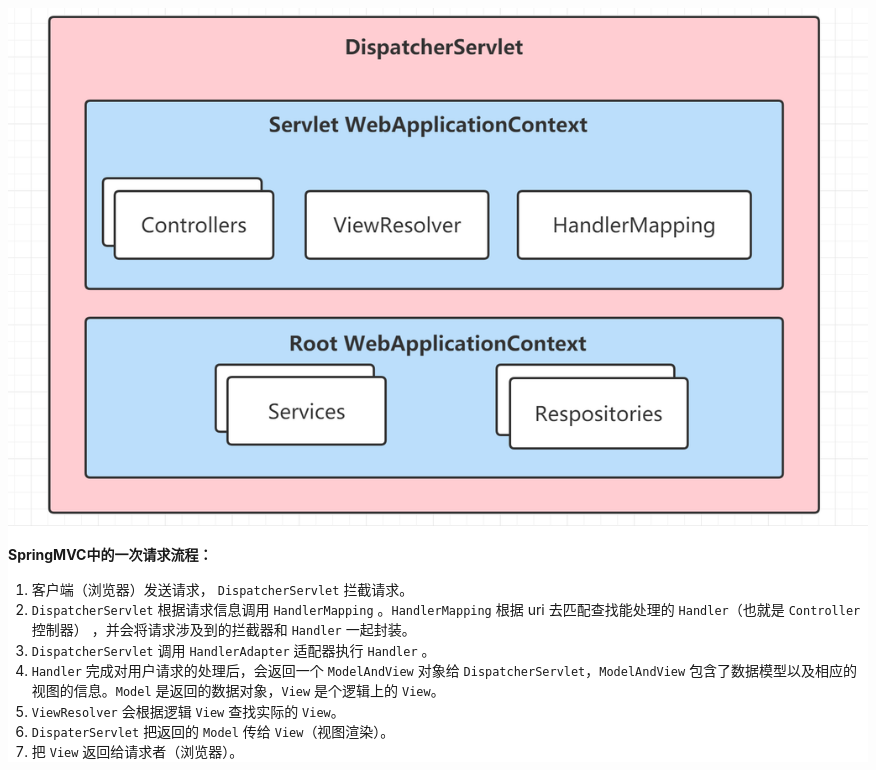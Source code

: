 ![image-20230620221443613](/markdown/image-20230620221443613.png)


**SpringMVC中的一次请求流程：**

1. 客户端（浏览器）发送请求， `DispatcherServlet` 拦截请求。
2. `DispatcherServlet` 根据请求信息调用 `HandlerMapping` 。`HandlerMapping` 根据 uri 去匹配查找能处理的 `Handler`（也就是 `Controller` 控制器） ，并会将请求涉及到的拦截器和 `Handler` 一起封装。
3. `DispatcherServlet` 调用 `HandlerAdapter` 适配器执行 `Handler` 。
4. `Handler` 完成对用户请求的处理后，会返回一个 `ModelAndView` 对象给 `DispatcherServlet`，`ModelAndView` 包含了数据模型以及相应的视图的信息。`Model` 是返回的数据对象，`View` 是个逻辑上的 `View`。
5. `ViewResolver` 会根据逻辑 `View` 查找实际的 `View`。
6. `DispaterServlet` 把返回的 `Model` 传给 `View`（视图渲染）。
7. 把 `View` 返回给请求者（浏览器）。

--

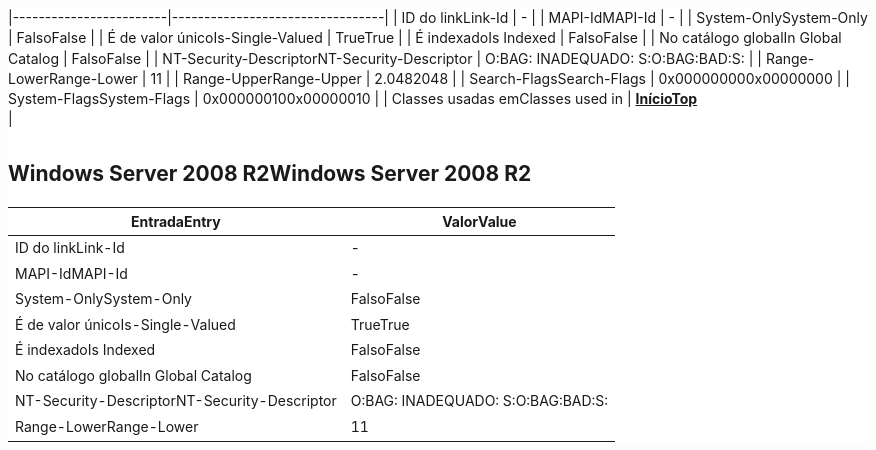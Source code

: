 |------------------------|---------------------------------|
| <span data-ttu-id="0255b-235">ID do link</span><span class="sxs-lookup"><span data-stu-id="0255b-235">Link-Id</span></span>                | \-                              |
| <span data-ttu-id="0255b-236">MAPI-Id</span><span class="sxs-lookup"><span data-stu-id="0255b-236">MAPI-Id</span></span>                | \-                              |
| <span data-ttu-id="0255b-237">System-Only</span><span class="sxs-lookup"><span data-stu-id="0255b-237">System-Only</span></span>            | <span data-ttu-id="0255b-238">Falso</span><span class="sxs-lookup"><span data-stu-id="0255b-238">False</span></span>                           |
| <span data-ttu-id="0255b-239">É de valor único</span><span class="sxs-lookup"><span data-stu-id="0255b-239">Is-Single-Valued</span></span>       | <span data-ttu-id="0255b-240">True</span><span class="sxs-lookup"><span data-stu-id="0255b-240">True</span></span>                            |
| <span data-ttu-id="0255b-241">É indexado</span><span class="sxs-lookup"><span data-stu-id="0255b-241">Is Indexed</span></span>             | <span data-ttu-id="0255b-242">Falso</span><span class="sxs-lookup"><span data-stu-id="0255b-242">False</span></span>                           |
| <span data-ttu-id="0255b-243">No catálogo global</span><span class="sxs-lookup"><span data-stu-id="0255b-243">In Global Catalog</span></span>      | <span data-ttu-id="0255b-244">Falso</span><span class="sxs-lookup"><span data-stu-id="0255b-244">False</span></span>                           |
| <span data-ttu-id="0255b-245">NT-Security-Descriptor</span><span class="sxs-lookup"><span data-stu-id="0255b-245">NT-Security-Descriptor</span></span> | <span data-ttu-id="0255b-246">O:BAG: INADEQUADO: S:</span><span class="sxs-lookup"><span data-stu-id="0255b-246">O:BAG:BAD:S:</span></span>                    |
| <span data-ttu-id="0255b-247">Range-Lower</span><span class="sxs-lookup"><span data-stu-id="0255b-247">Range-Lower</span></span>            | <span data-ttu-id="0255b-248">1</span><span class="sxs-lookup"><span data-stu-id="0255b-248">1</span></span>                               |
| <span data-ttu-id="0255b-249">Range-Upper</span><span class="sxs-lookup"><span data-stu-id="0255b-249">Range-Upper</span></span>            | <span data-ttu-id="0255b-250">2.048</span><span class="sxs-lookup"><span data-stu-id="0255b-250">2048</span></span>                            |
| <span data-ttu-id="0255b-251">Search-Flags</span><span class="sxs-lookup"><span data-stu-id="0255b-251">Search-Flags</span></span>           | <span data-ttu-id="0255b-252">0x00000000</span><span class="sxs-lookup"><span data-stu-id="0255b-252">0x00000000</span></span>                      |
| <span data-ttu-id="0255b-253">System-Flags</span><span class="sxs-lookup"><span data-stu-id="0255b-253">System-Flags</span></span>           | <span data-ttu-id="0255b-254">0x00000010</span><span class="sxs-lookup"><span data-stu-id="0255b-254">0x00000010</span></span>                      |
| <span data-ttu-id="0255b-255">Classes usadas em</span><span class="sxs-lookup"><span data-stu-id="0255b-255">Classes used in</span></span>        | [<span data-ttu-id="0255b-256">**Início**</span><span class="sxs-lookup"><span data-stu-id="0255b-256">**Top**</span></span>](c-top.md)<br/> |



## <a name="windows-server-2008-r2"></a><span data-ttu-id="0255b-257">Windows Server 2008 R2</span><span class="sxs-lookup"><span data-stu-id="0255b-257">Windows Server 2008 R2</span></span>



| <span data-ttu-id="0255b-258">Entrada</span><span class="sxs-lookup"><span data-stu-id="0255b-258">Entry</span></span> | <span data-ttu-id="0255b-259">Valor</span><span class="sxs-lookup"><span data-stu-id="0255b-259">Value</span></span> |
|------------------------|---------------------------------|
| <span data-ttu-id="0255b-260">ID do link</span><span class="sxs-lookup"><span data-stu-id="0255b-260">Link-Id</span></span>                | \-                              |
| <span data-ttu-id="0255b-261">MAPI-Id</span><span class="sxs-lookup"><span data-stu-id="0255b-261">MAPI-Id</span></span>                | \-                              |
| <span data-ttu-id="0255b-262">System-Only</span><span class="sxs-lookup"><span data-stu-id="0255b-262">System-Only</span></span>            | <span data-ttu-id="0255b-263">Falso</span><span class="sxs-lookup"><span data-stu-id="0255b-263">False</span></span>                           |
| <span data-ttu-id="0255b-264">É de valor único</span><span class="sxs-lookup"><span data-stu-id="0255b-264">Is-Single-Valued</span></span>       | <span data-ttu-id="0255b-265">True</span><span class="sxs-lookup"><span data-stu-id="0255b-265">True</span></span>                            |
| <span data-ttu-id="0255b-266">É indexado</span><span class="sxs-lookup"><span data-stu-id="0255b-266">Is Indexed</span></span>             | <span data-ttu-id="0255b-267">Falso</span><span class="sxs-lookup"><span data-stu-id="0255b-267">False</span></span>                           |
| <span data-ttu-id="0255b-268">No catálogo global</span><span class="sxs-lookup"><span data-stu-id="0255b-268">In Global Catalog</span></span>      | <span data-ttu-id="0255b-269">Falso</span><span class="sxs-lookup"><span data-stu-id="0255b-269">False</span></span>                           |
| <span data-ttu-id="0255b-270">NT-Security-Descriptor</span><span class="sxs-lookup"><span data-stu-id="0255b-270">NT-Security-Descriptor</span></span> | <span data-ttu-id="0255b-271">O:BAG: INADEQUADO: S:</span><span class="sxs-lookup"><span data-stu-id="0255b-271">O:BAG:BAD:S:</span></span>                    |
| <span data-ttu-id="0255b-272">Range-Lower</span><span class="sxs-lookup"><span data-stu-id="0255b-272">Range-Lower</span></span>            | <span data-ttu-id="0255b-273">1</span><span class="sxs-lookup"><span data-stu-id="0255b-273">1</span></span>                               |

--

• What is being asked
Show each line of the material holding "View".

• Solution for this task
4. `Handler` 完成对用户请求的处理后，会返回一个 `ModelAndView` 对象给 `DispatcherServlet`，`ModelAndView` 包含了数据模型以及相应的视图的信息。`Model` 是返回的数据对象，`View` 是个逻辑上的 `View`。
5. `ViewResolver` 会根据逻辑 `View` 查找实际的 `View`。
6. `DispaterServlet` 把返回的 `Model` 传给 `View`（视图渲染）。
7. 把 `View` 返回给请求者（浏览器）。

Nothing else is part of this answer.